In Valvoline colours for 1969’s Sebring 12 Hours
Jayson Fong
In qualifying, Redman stuck the 917 on pole position, avoiding a track-invading cow, from the Courage/de Adamich Alfa. But there was a cloud of tragedy: an accident involving Richard Broström’s Porsche 908 resulted in the death of a marshal. As ever back then, racing life rolled on.
Oliver started the first of 164 laps from the sixth row, and while Redman scorched away up front, perhaps that rushed breakfast on the move was already taking its toll: Jackie had a slow start. A couple of punctures reined in Redman who then sustained race-ending damage when he collided with a wandering Lola while lapping it. Race director Fangio called in the offending driver, Jacques Rey.
“At one point I remember thinking, ‘We’re in P1, everyone else must have stopped for fuel’”
The de Adamich Alfa opened up a healthy lead over the Matra, with Jochen Rindt – at the start of his final, tragically posthumous F1 title season – running third in a Porsche. Then when the Alfa lost 17min in the pits, Beltoise and Pescarolo took a definitive lead, eventually winning by a lap over Rindt and Alex Soler-Roig. As for Oliver and Reutemann, they were the last but one classified finishers, in 11th. Some of the delay, Jackie recalls, was down to running out of fuel. “That was part of the disorganisation,” he says. “At one point I remember thinking, ‘We’re in P1, everyone else must have stopped for fuel,’ and then suddenly through a corner… Fortunately the pits were a very short distance away so I cruised in. We had to push it the last 20 or 30ft, which injured the result somewhat.”

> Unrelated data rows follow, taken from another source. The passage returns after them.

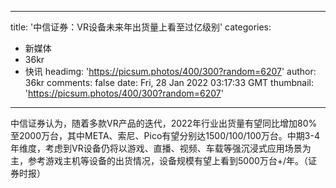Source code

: 
---
title: '中信证券：VR设备未来年出货量上看至过亿级别'
categories: 
 - 新媒体
 - 36kr
 - 快讯
headimg: 'https://picsum.photos/400/300?random=6207'
author: 36kr
comments: false
date: Fri, 28 Jan 2022 03:17:33 GMT
thumbnail: 'https://picsum.photos/400/300?random=6207'
---

<div>   
中信证券认为，随着多款VR产品的迭代，2022年行业出货量有望同比增加80%至2000万台，其中META、索尼、Pico有望分别达1500/100/100万台。中期3-4年维度，考虑到VR设备仍将以游戏、直播、视频、车载等强沉浸式应用场景为主，参考游戏主机等设备的出货情况，设备规模有望上看到5000万台+/年。（证券时报）  
</div>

Jackie Oliver also raced this renowned T70 at Swedish tracks Mantorp Park (8th) and Anderstorp (6th) in 1969
Jayson Fong
A week later, on January 18, Oliver was back at the same circuit to race the Lola again, this time solo, in the Buenos Aires 200 Miles. He finished fourth behind the Courage/de Adamich Alfa, Masten Gregory in a Porsche 908/02 and Beltoise and Pescarolo in the Matra – but he has no memory of that occasion.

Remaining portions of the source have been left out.